Milyonlarca insan aç ve açıkta kaldı.
Depremin yaraları hala sarılamadı.
Travması ise tüm Türkiye’nin hala atlatamadığı en derin yara.
Ülkece deprem korkusuyla yatıp kalkıyoruz..
Bunca acıdan, yıkımdan ne öğrendik peki?
Hiç!..
Ders aldık mı?
Tabi ki hayır!..
***
Son dönemde Balıkesir Sındırgı sürekli sallanıyor.
Neredeyse bir aydır bir deprem fırtınası var bölgede.
17 Kasım gecesi de en büyüğü 4 olmak üzere irili ufaklı birçok depremle sarsıldı Sındırgı halkı.
Yani demem o ki; deprem bizim gerçeğimiz.
Türkiye’nin dört bir yanı deprem riski altında.
Bunu artık biliyoruz.
Bilerek yaşıyoruz.
Ve çok katlı binalarda korkarak oturmaya devam ediyoruz.
Ve çok katlı binalar, özellikle Mersin’de sıvılaşma riskinin yüksek olduğu bölgelere dikilmeye devam ediliyor.
Uzmanların uyarılarını kimse dinlemiyor!..
***
Mersin, konut satışında yıllardır ilk beşte yer alıyor.
Yabancıya konut satışındaysa hep üçüncü sırada.
Merak ediyorum; acaba kaç kişi konut satın alırken zemin etüdü soruyor?
Acaba kaç kişi yapı güvenlik belgesi istiyor?
Acaba kaç kişi zeminin sağlamlığını araştırıyor, sorguluyor?
Onca uyarıya karşın, zemini gevşek, sıvılaşma riski çok yüksek sahil kesimine neden hala çok katlı binalar dikiliyor?
Bunca acı, bunca korkuyla yüzleşen insanlar neden hala ısrarla buralardan ev satın alıyor ya da kiralıyor?
***
Jeofizik Yüksek Mühendisi Prof.

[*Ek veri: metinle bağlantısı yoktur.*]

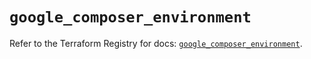# `google_composer_environment`

Refer to the Terraform Registry for docs: [`google_composer_environment`](https://registry.terraform.io/providers/hashicorp/google/6.35.0/docs/resources/composer_environment).
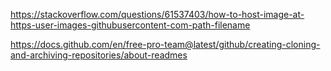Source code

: https://stackoverflow.com/questions/61537403/how-to-host-image-at-https-user-images-githubusercontent-com-path-filename

https://docs.github.com/en/free-pro-team@latest/github/creating-cloning-and-archiving-repositories/about-readmes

Dr. Övgün Ahmet Ercan, son uyarısını geçen hafta yaptı.
Sosyal medya platformu X hesabından yine, yeni, yeniden uyardı.
Hem de “UYARIYORUM” başlığıyla.
Olası bir depremde yıkılma riski yüksek binaların bulunduğu birçok il ve ilçeyi sıraladı uyarısında..
Bunlar arasında Mersin de var, komşumuz Adana da..
Bakın ne diyor Prof. Ercan; sıraladığı kentler için:
“Sulak, gevşek, birinci derece verimli tarım alanlarına dikilmiş olan çok katlı dikintiler deprem sırasında sarsıntıyı üçle beş kat büyüterek yapıyı hoplatacak, ayrıca rezonansa gelerek aşırı çalkalanacak, buna dayanamayanlar göçme ile karşı karşıya kalacaktır. Lütfen bu gibi yerlerden konut satın almayın, ayrıca kiraya tutmayın. İlgilendiğiniz yapının YER-YAPI GÜVENLİK BELGESİNİ isteyiniz. Olumsuz ise vazgeçiniz. Depremler ile sarsıntılarda yaşamak için SAĞLAM YERDE, SAĞLAM YAPI."
Prof. Ercan, 6 Şubat depremleri sonrasında Mersin’de katıldığı bir konferansta da aynı uyarıyı yapmıştı.
O günden bu güne ne değişti?
Hiç!..
Deprem dayanıklı kent için bir adım ileriye gidebildik mi?
Hayır!..
Deprem bilincini içimize sindirip yaşamımızı ona göre şekillendirdik mi?
Bilinç tamam da koşullar el vermezse ne yapsın insanlar?